Thomas Stets
Thomas Stets

Reputation: 3043

ld unable to find librrd under Raspbian

I try to use the rrdtools library in a C program under Raspbian (The Debian variant for the Raspberry Pi). The linker keeps complaining that it can not find the rrd library:

tos@pi ~/work/reader $ gcc -o reader -lwiringPi -lrrd *.c                     
/usr/bin/ld: cannot find -lrrd                                                          
collect2: ld returned 1 exit status

The library seems to be where it should be:

tos@pi ~/work/reader $ ll /usr/lib/librrd.*
lrwxrwxrwx 1 root root     15 Sep  4  2012 /usr/lib/librrd.so.4 -> librrd.so.4.2.0
-rw-r--r-- 1 root root 327224 Sep  4  2012 /usr/lib/librrd.so.4.2.0

I also link the wiringPi library, which it finds without problems:

tos@pi ~/work/reader $ ll /usr/lib/libwiring*
lrwxrwxrwx 1 root root 36 Sep 25 14:50 /usr/lib/libwiringPiDev.so -> /usr/local/lib/libwiringPiDev.so.2.0
lrwxrwxrwx 1 root root 33 Sep 25 14:50 /usr/lib/libwiringPi.so -> /usr/local/lib/libwiringPi.so.2.0

ldconfig -v shows librrd, and the library seems to be for the correct architecture (arm).

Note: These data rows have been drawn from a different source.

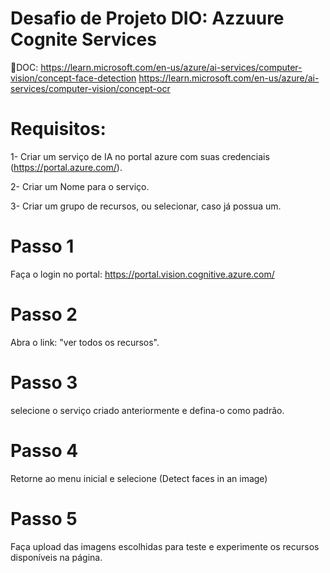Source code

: # Desafio de Projeto DIO: Azzuure Cognite Services

📕DOC: https://learn.microsoft.com/en-us/azure/ai-services/computer-vision/concept-face-detection
       https://learn.microsoft.com/en-us/azure/ai-services/computer-vision/concept-ocr
       
# Requisitos:
1- Criar um serviço de IA no portal azure com suas credenciais (https://portal.azure.com/).

2- Criar um Nome para o serviço.

3- Criar um grupo de recursos, ou selecionar, caso já possua um.

# Passo 1

Faça o login no portal: https://portal.vision.cognitive.azure.com/

# Passo 2

Abra o link: "ver todos os recursos".

# Passo 3

selecione o serviço criado anteriormente e defina-o como padrão.

# Passo 4

Retorne ao menu inicial e selecione (Detect faces in an image)

# Passo 5

Faça upload das imagens escolhidas para teste e experimente os recursos disponíveis na página.




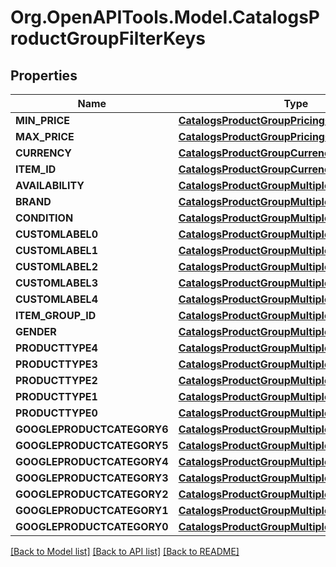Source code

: # Org.OpenAPITools.Model.CatalogsProductGroupFilterKeys

## Properties

Name | Type | Description | Notes
------------ | ------------- | ------------- | -------------
**MIN_PRICE** | [**CatalogsProductGroupPricingCriteria**](.md) |  | 
**MAX_PRICE** | [**CatalogsProductGroupPricingCriteria**](.md) |  | 
**CURRENCY** | [**CatalogsProductGroupCurrencyCriteria**](.md) |  | 
**ITEM_ID** | [**CatalogsProductGroupCurrencyCriteria**](.md) |  | 
**AVAILABILITY** | [**CatalogsProductGroupMultipleStringCriteria**](.md) |  | 
**BRAND** | [**CatalogsProductGroupMultipleStringCriteria**](.md) |  | 
**CONDITION** | [**CatalogsProductGroupMultipleStringCriteria**](.md) |  | 
**CUSTOMLABEL0** | [**CatalogsProductGroupMultipleStringCriteria**](.md) |  | 
**CUSTOMLABEL1** | [**CatalogsProductGroupMultipleStringCriteria**](.md) |  | 
**CUSTOMLABEL2** | [**CatalogsProductGroupMultipleStringCriteria**](.md) |  | 
**CUSTOMLABEL3** | [**CatalogsProductGroupMultipleStringCriteria**](.md) |  | 
**CUSTOMLABEL4** | [**CatalogsProductGroupMultipleStringCriteria**](.md) |  | 
**ITEM_GROUP_ID** | [**CatalogsProductGroupMultipleStringCriteria**](.md) |  | 
**GENDER** | [**CatalogsProductGroupMultipleStringCriteria**](.md) |  | 
**PRODUCTTYPE4** | [**CatalogsProductGroupMultipleStringListCriteria**](.md) |  | 
**PRODUCTTYPE3** | [**CatalogsProductGroupMultipleStringListCriteria**](.md) |  | 
**PRODUCTTYPE2** | [**CatalogsProductGroupMultipleStringListCriteria**](.md) |  | 
**PRODUCTTYPE1** | [**CatalogsProductGroupMultipleStringListCriteria**](.md) |  | 
**PRODUCTTYPE0** | [**CatalogsProductGroupMultipleStringListCriteria**](.md) |  | 
**GOOGLEPRODUCTCATEGORY6** | [**CatalogsProductGroupMultipleStringListCriteria**](.md) |  | 
**GOOGLEPRODUCTCATEGORY5** | [**CatalogsProductGroupMultipleStringListCriteria**](.md) |  | 
**GOOGLEPRODUCTCATEGORY4** | [**CatalogsProductGroupMultipleStringListCriteria**](.md) |  | 
**GOOGLEPRODUCTCATEGORY3** | [**CatalogsProductGroupMultipleStringListCriteria**](.md) |  | 
**GOOGLEPRODUCTCATEGORY2** | [**CatalogsProductGroupMultipleStringListCriteria**](.md) |  | 
**GOOGLEPRODUCTCATEGORY1** | [**CatalogsProductGroupMultipleStringListCriteria**](.md) |  | 
**GOOGLEPRODUCTCATEGORY0** | [**CatalogsProductGroupMultipleStringListCriteria**](.md) |  | 

[[Back to Model list]](../README.md#documentation-for-models) [[Back to API list]](../README.md#documentation-for-api-endpoints) [[Back to README]](../README.md)


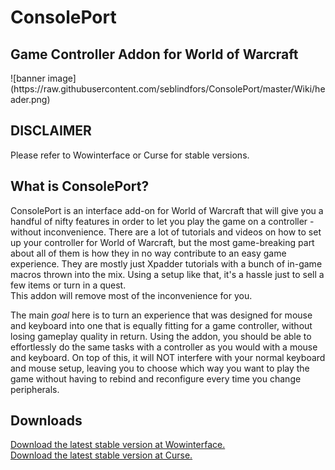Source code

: # ConsolePort
<h2>Game Controller Addon for World of Warcraft</h2>
![banner image](https://raw.githubusercontent.com/seblindfors/ConsolePort/master/Wiki/header.png)

<h2>DISCLAIMER</h2>
Please refer to Wowinterface or Curse for stable versions.

<h2>What is ConsolePort?</h2>
ConsolePort is an interface add-on for World of Warcraft that will give you a handful of nifty features
in order to let you play the game on a controller - without inconvenience. There are a lot of tutorials and videos on
how to set up your controller for World of Warcraft, but the most game-breaking part about all of them is how they in no way contribute to an easy game experience. They are mostly just Xpadder tutorials with a bunch of in-game macros thrown into the mix. Using a setup like that, it's a hassle just to sell a few items or turn in a quest. <br>This addon will remove most of the inconvenience for you.

The main <i>goal</i> here is to turn an experience that was designed for mouse and keyboard into one that is equally fitting for a game controller, without losing gameplay quality in return. Using the addon, you should be able to effortlessly do the same tasks with a controller as you would with a mouse and keyboard. On top of this, it will NOT interfere with your normal keyboard and mouse setup, leaving you to choose which way you want to play the game without having to rebind and reconfigure every time you change peripherals.

<h2>Downloads</h2>
<a href="https://www.wowinterface.com/downloads/info23536-ConsolePort.html" target="_blank">Download the latest stable version at Wowinterface.</a></br>
<a href="https://www.curseforge.com/wow/addons/console-port" target="_blank">Download the latest stable version at Curse.</a>
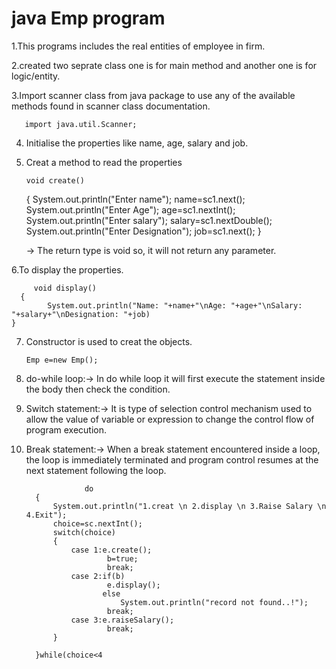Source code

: # java Emp program
1.This programs includes the real entities of employee in firm.

2.created two seprate class one is for main method and another one is for logic/entity.

3.Import scanner class from java package to use any of the available methods found in scanner class documentation.
       
       import java.util.Scanner;

4. Initialise the properties like name, age, salary and job.

5. Creat a method to read the properties
     
       void create()
   	{
             System.out.println("Enter name");
		name=sc1.next();
		System.out.println("Enter Age");
		age=sc1.nextInt();
		System.out.println("Enter salary");
		salary=sc1.nextDouble();
		System.out.println("Enter Designation");
		job=sc1.next();
	   }
		
		
      -> The return type is void so, it will not return any parameter.
   
 6.To display the properties.
      
         void display()
	  {
	     	System.out.println("Name: "+name+"\nAge: "+age+"\nSalary: "+salary+"\nDesignation: "+job)
    }
  
  7. Constructor is used to creat the objects.
  
         Emp e=new Emp();
         
  8. do-while loop:-> In do while loop it will first execute the statement inside the body then check the condition.
  
  9. Switch statement:-> It is type of selection control mechanism used to allow the value of variable or expression to change the control flow of program execution.
  
  10. Break statement:-> When a break statement encountered inside a loop, the loop is immediately terminated and program control resumes at the next statement following the                              loop.
    
                       do
			{
			    System.out.println("1.creat \n 2.display \n 3.Raise Salary \n 4.Exit");
				choice=sc.nextInt();
				switch(choice)
				{
					case 1:e.create();
							b=true;
							break;
					case 2:if(b)
							e.display();
						   else
							   System.out.println("record not found..!");
							break;
					case 3:e.raiseSalary();
						    break;
				}
				
		   	}while(choice<4
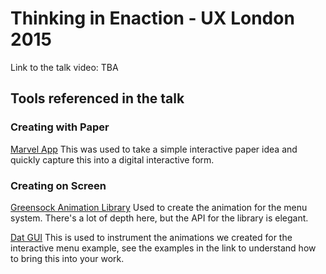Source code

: # Thinking in Enaction - UX London 2015
Link to the talk video: TBA

## Tools referenced in the talk
### Creating with Paper
[Marvel App](https://marvelapp.com)
This was used to take a simple interactive paper idea and quickly capture this into a digital interactive form.

### Creating on Screen
[Greensock Animation Library](http://www.greensock.com)
Used to create the animation for the menu system. There's a lot of depth here, but the API for the library is elegant.

[Dat GUI](http://workshop.chromeexperiments.com/examples/gui/#1--Basic-Usage)
This is used to instrument the animations we created for the interactive menu example, see the examples in the link to understand how to bring this into your work.
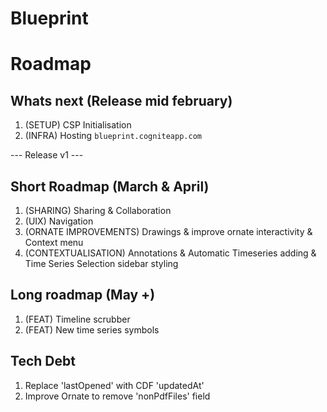 # Blueprint

# Roadmap

## Whats next (Release mid february)

1. (SETUP) CSP Initialisation
2. (INFRA) Hosting `blueprint.cogniteapp.com`

--- Release v1 ---

## Short Roadmap (March & April)

1. (SHARING) Sharing & Collaboration
2. (UIX) Navigation
3. (ORNATE IMPROVEMENTS) Drawings & improve ornate interactivity & Context menu
4. (CONTEXTUALISATION) Annotations & Automatic Timeseries adding & Time Series Selection sidebar styling

## Long roadmap (May +)

1. (FEAT) Timeline scrubber
2. (FEAT) New time series symbols

## Tech Debt

1. Replace 'lastOpened' with CDF 'updatedAt'
2. Improve Ornate to remove 'nonPdfFiles' field
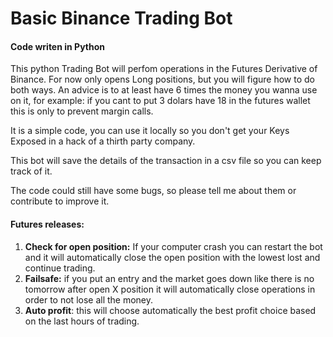 # Basic Binance Trading Bot

#### Code writen in Python

This python Trading Bot will perfom operations in the Futures Derivative of Binance. For now only opens Long positions, but you will figure how to do both ways. An advice is to at least have 6 times the money you wanna use on it, for example: if you cant to put 3 dolars have 18 in the futures wallet this is only to prevent margin calls.

It is a simple code, you can use it locally so you don't get your Keys Exposed in a hack of a thirth party company.

This bot will save the details of the transaction in a csv file so you can keep track of it.

The code could still have some bugs, so please tell me about them or contribute to improve it.

#### Futures releases:

1. **Check for open position:** If your computer crash you can restart the bot and it will automatically close the open position with the lowest lost and continue trading.
1. **Failsafe:** if you put an entry and the market goes down like there is no tomorrow after open X position it will automatically close operations in order to not lose all the money.
1. **Auto profit**: this will choose automatically the best profit choice based on the last hours of trading.
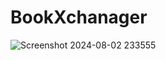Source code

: ﻿# BookXchanager
![Screenshot 2024-08-02 233555](https://github.com/user-attachments/assets/724a1eca-3069-41e0-836e-0c9e2751982a)
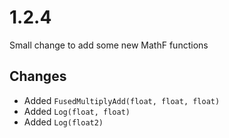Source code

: # 1.2.4

Small change to add some new MathF functions

## Changes

+ Added `FusedMultiplyAdd(float, float, float)`
+ Added `Log(float, float)`
+ Added `Log(float2)`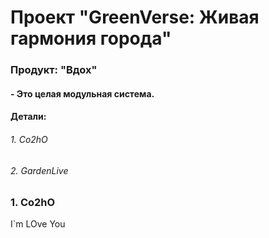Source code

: # Проект "GreenVerse: Живая гармония города"

### Продукт: "Вдох"
#### - Это целая модульная система.


####  Детали:
###### 1. Co2hO
###### 2. GardenLive


### 1. Co2hO
I`m LOve You
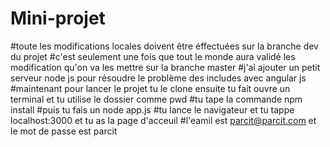 # Mini-projet
#toute les modifications locales doivent être éffectuées sur la branche dev du projet
#c'est seulement une fois que tout le monde aura validé les modification qu'on va les mettre sur la branche master
#j'ai ajouter un petit serveur node js pour résoudre le problème des includes avec angular js
#maintenant pour lancer le projet tu le clone ensuite tu fait ouvre un terminal et tu utilise le dossier comme pwd
#tu tape la commande npm install
#puis tu fais un node app.js
#tu lance le navigateur et tu tappe localhost:3000 et tu as la page d'acceuil
#l'eamil est parcit@parcit.com et le mot de passe est parcit
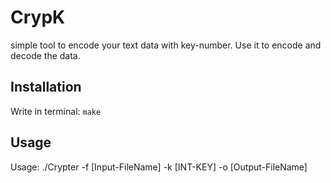 # CrypK

simple tool to encode your text data with key-number.
Use it to encode and decode the data.

## Installation

Write in terminal: `make`

## Usage

Usage: ./Crypter -f [Input-FileName] -k [INT-KEY] -o [Output-FileName]
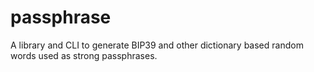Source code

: # passphrase
A library and CLI to generate BIP39 and other dictionary based random words used as strong passphrases.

Is there anything else I am missing?

Upvotes: 1

Views: 307

Answers (1)

Santosh A
Santosh A

Reputation: 5361

Create a softlink in the /usr/lib folder with the library number to the actual version of the library installed. Like

$ ln -s librrd.so.4.2.0 /usr/lib/librrd.so

In general

$ ln -s Library_name.version.so Library_name.so

This issue is because that the linker would try to identify the library shared object files by the absolute name. If ld is unable to find, then it would throw errors like this.